The PITAC Report on CyberSecurity
I finally got around to reading the President’s Information Technology Advisory Committee (PITAC) report entitled “Cyber Security: A Crisis of Prioritization” (dated February 2005). The report looks at the current state of federal involvement in cybersecurity research, and makes recommendations for the future. It’s a good report, and one which the administration would do well to listen to.
The report’s recommendations are based on two observations. The observations are that 1) cybersecurity research is primarily focused on current threats, and not long-term threats, and 2) there simply aren’t enough cybersecurity researchers, and no good mechanism for producing them. The federal government isn’t doing enough to foster cybersecurity research, and the effects of this shortfall will be felt more in the long term than the short term.
To remedy this problem, the report makes four specific recommendations (in much more detail than I summarize here). One, the government needs to increase funding for basic cybersecurity research. Two, the government needs to increase the number of researchers working in cybersecurity. Three, the government need to better foster the transfer of technology from research to product development. And four, the government needs to improve its own cybersecurity coordination and oversight. Four good recommendations.

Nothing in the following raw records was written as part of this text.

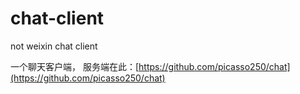 # chat-client
not weixin chat client

一个聊天客户端，
服务端在此：[https://github.com/picasso250/chat](https://github.com/picasso250/chat)

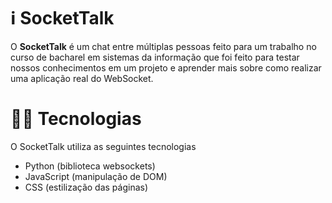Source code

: # ℹ️ SocketTalk
O **SocketTalk** é um chat entre múltiplas pessoas feito para um trabalho no curso de bacharel em sistemas da informação que foi feito para testar nossos conhecimentos em um projeto e aprender mais sobre como realizar uma aplicação real do WebSocket.

# 👨‍💻 Tecnologias
O SocketTalk utiliza as seguintes tecnologias
- Python (biblioteca websockets)
- JavaScript (manipulação de DOM)
- CSS (estilização das páginas)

More specifically, the report lists ten technologies that need more research. They are (not in any priority order):
Authentication Technologies
Secure Fundamental Protocols
Secure Software Engineering and Software Assurance
Holistic System Security
Monitoring and Detection
Mitigation and Recovery Methodologies
Cyber Forensics
Modeling and Testbeds for New Technologies
Metrics, Benchmarks, and Best Practices
Non-Technology Issues that Can Compromise Cyber Security
It’s a good list, and I am especially pleased to see the tenth item—one that is usually forgotten. I would add something on the order of “Dynamic Cyber Security Systems”—I think we need serious basic research in how systems should react to new threats and how to update the security of already fielded system—but that’s all I would change.
The report itself is a bit repetitive, but it’s definitely worth skimming.
Israel Torres • April 27, 2005 9:21 AM
Gee, it appears that a panel of men took a year to regurgitate what hackers have been screaming for decades (slugs in a slurry of salt). Good Job.